• [The task]: Return each line of the entries that holds the string "have".

• [Listed records]:

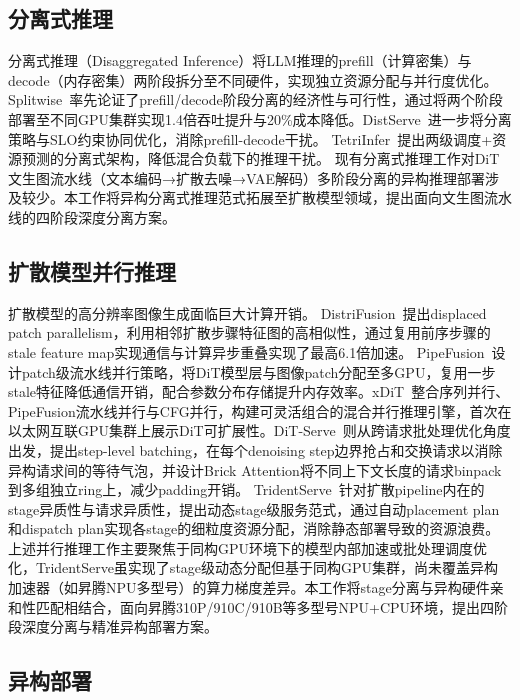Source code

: \documentclass{ctexart}
\begin{document}
\subsection{分离式推理}

分离式推理（Disaggregated Inference）将LLM推理的prefill（计算密集）与decode（内存密集）两阶段拆分至不同硬件，实现独立资源分配与并行度优化。Splitwise~\cite{SplitwiseEfficientGenerativePatel2024}率先论证了prefill/decode阶段分离的经济性与可行性，通过将两个阶段部署至不同GPU集群实现1.4倍吞吐提升与20\%成本降低。DistServe~\cite{DistServeDisaggregatingPrefillZhong2024}进一步将分离策略与SLO约束协同优化，消除prefill-decode干扰。
TetriInfer~\cite{InferenceInterferenceDisaggregateHu2024}提出两级调度+资源预测的分离式架构，降低混合负载下的推理干扰。
现有分离式推理工作对DiT文生图流水线（文本编码→扩散去噪→VAE解码）多阶段分离的异构推理部署涉及较少。本工作将异构分离式推理范式拓展至扩散模型领域，提出面向文生图流水线的四阶段深度分离方案。

\subsection{扩散模型并行推理}

扩散模型的高分辨率图像生成面临巨大计算开销。
DistriFusion~\cite{DistriFusionDistributedParallelLi2024}提出displaced patch parallelism，利用相邻扩散步骤特征图的高相似性，通过复用前序步骤的stale feature map实现通信与计算异步重叠实现了最高6.1倍加速。
PipeFusion~\cite{PipeFusionPatchlevelPipelineFang2025}设计patch级流水线并行策略，将DiT模型层与图像patch分配至多GPU，复用一步stale特征降低通信开销，配合参数分布存储提升内存效率。xDiT~\cite{XDiTInferenceEngineFang2024}整合序列并行、PipeFusion流水线并行与CFG并行，构建可灵活组合的混合并行推理引擎，首次在以太网互联GPU集群上展示DiT可扩展性。DiT-Serve~\cite{DiTServeEfficientServingLuo2025}则从跨请求批处理优化角度出发，提出step-level batching，在每个denoising step边界抢占和交换请求以消除异构请求间的等待气泡，并设计Brick Attention将不同上下文长度的请求binpack到多组独立ring上，减少padding开销。
TridentServe~\cite{TridentServeStagelevelServingXia2025}针对扩散pipeline内在的stage异质性与请求异质性，提出动态stage级服务范式，通过自动placement plan和dispatch plan实现各stage的细粒度资源分配，消除静态部署导致的资源浪费。
上述并行推理工作主要聚焦于同构GPU环境下的模型内部加速或批处理调度优化，TridentServe虽实现了stage级动态分配但基于同构GPU集群，尚未覆盖异构加速器（如昇腾NPU多型号）的算力梯度差异。本工作将stage分离与异构硬件亲和性匹配相结合，面向昇腾310P/910C/910B等多型号NPU+CPU环境，提出四阶段深度分离与精准异构部署方案。
\subsection{异构部署}
\end{document}
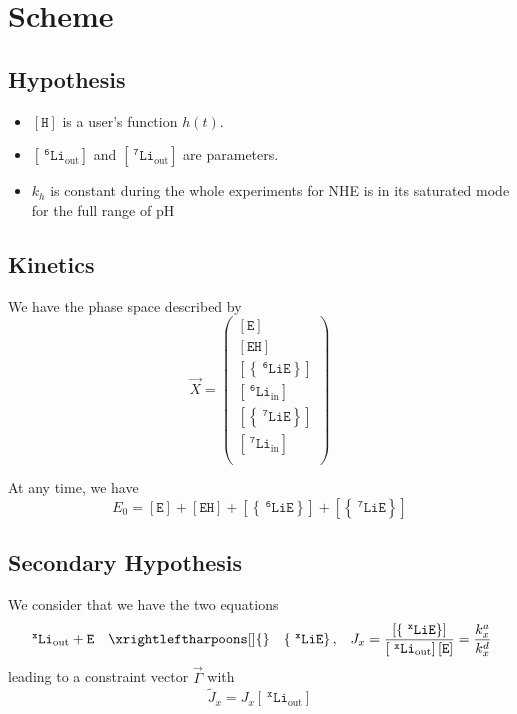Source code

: \documentclass[aps,onecolumn,10pt]{revtex4}
\newcommand{\mychem}[1]{\mathtt{#1}}
\newcommand{\myconc}[1]{\left\lbrack{#1}\right\rbrack}
\newcommand{\spLi}[1]{{~^{\mychem{#1}}\mychem{Li}}}
\newcommand{\spEout}{\mychem{E}}
\newcommand{\Eout}{\myconc{\spEout}}
\newcommand{\spLiE}[1]{\left\lbrace\spLi{#1}\spEout\right\rbrace}
\newcommand{\LiE}[1]{\myconc{\spLiE{#1}}}
\newcommand{\spLiIn}[1]{{\spLi{#1}}_{\mathrm{in}}}
\newcommand{\LiIn}[1]{\myconc{\spLiIn{#1}}}
\newcommand{\spLiOut}[1]{{\spLi{#1}}_{\mathrm{out}}}
\newcommand{\LiOut}[1]{\myconc{\spLiOut{#1}}}
\newcommand{\spEHin}{\mychem{EH}}
\newcommand{\EHin}{\myconc{\spEHin}}
\newcommand{\spproton}{\mychem{H}}
\newcommand{\proton}{\myconc{\spproton}}
\begin{document}
\section{Scheme}

\subsection{Hypothesis}
\begin{itemize}
\item $\proton$ is a  user's function $h(t)$.
\item $\LiOut{6}$ and  $\LiOut{7}$ are parameters.
\item $k_h$ is constant during the whole experiments for NHE is in its saturated mode for the full range of pH
\end{itemize}

\subsection{Kinetics}
We have the phase space described by
\begin{equation}
 \vec{X} = 
        \begin{pmatrix}
        \Eout\\
        \EHin\\
        \LiE{6}\\
        \LiIn{6}\\
        \LiE{7}\\
        \LiIn{7}\\
        \end{pmatrix}
\end{equation}

At any time, we  have
\begin{equation} 
	\label{eq:E0}
	E_0 = \Eout + \EHin +  \LiE{6} + \LiE{7}
\end{equation}

\subsection{Secondary Hypothesis}
We consider that we have the two equations
\begin{equation}
	\begin{array}{rcll}
	 \spLiOut{x} +  \spEout &  \xrightleftharpoons[]{} & \spLiE{x}, & J_x = \dfrac{\LiE{x}}{\LiOut{x} \Eout} = \dfrac{k_x^a}{k_x^d}\\
	 \end{array}
\end{equation}
leading to a constraint vector $\vec{\Gamma}$
with 
\begin{equation}
	\tilde{J}_x = J_x \LiOut{x}
\end{equation}
\end{document}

• [Expected output]:
We have the phase space described by
At any time, we  have
We consider that we have the two equations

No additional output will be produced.